Note: some problems are taken Rogawski 4e Calculus Early Transcendentals, the questions are not original work.

The derivative

The approximate slope of a line is defined by:

$$ \frac{\Delta f}{\Delta x} $$

We can express $\Delta f$ as $f(x) - f(a)$, and $\Delta x$ as $x - a$, so we have the slope of a line expressed as:

$$ \frac{\Delta f}{\Delta x} = \frac{f(x) - f(a)}{x - a} $$

Using a substitution of variables of $h = x - a$, we can rewrite this definition as:

$$ \frac{\Delta f}{\Delta x} = \frac{f(a + h) - f(a)}{h} $$

Now, if we perform another substitution, $x = a$, we get:

$$ \frac{\Delta f}{\Delta x} = \frac{f(x + h) - f(x)}{h} $$

This is called the difference quotient. By taking the limit of the difference quotient, we find the slope as $\Delta f \rightarrow 0$ and $\Delta x \rightarrow 0$, and we get the true (no longer approximate!) slope of a line:

$$ \frac{dy}{dx} = \lim_{h \to 0} \frac{f(x + h) - f(x)}{h} $$

Here, $\frac{dy}{dx}$ is one of the notations for the derivative - a function that gives the true slope of the line at any point. We can also notate the derivative with $\frac{df}{dx}$, $\frac{d}{dx} f(x)$, $f'(x)$, or (rarely) $\dot f$.

For instance, suppose we were to compute the derivative of $f(x) = x^2$ at $x = 2$. We have:

$$ \frac{dy}{dx} = \lim_{h \to 0} \frac{(x + h)^2 - x^2}{h} $$

Which becomes:

$$ \begin{align*} \lim_{h \to 0} \frac{(x^2 + 2hx + h^2) - x^2}{h} &= \lim_{h \to 0} \frac{2hx + h^2}{h} \\ &=\lim_{h \to 0} 2x + h \\ &= 2x \end{align*} $$

So the derivative $f'(x) = 2x$. Therefore, $f'(2) = 2(2) = 4$. Taking the derivative is a process called differentiation.

The tangent line to a curve at $x = a$ is expressed by:

$$ y-y_1 = f'(a) (x- x_1) $$

And can be computed using the derivative.

Shorthands for the derivative

Given just the definition of the derivative, the derivative of a constant function $f(x) = C$ is $f'(x) = 0$, and the derivative of a linear function $f(x) = ax + b$ is $f'(x) = a$. The derivative of a power function $f(x) = x^n$ is $f'(x) = nx^{n - 1}$. Derivatives are also linear: $\frac{d}{dx} (a f(x) \pm b(g(x)) = a \frac{df}{dx} \pm b \frac{dg}{dx}$.

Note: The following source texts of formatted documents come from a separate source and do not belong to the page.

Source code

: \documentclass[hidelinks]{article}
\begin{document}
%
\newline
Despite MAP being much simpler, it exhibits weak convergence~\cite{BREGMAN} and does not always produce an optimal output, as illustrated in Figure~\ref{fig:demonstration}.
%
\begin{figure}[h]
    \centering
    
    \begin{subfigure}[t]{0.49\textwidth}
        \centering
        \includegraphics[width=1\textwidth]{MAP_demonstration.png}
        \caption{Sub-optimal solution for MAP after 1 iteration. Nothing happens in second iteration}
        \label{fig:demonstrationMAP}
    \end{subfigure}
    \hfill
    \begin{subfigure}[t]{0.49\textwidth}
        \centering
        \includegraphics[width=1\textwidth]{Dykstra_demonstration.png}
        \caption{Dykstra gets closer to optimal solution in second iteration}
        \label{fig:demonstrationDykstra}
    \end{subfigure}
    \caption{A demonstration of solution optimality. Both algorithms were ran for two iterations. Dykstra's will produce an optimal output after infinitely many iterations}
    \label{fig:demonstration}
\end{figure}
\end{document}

If the right-hand derivative and left-hand derivative exist but are not equal at $x = a$, then $f(x)$ has a corner at $x = a$ and is not differentiable at $a$. Differentiability implies continuity, but not the other way around.

Differentiability

If a function is differentiable at a point, that implies that:

• It has a defined left-hand derivative at the point
• It has a defined right-hand derivative at the point
• The left-hand and right-hand derivatives match

If a function is differentiable at $x = a$, it is also continuous, and if it is not continuous, then it is not differentiable.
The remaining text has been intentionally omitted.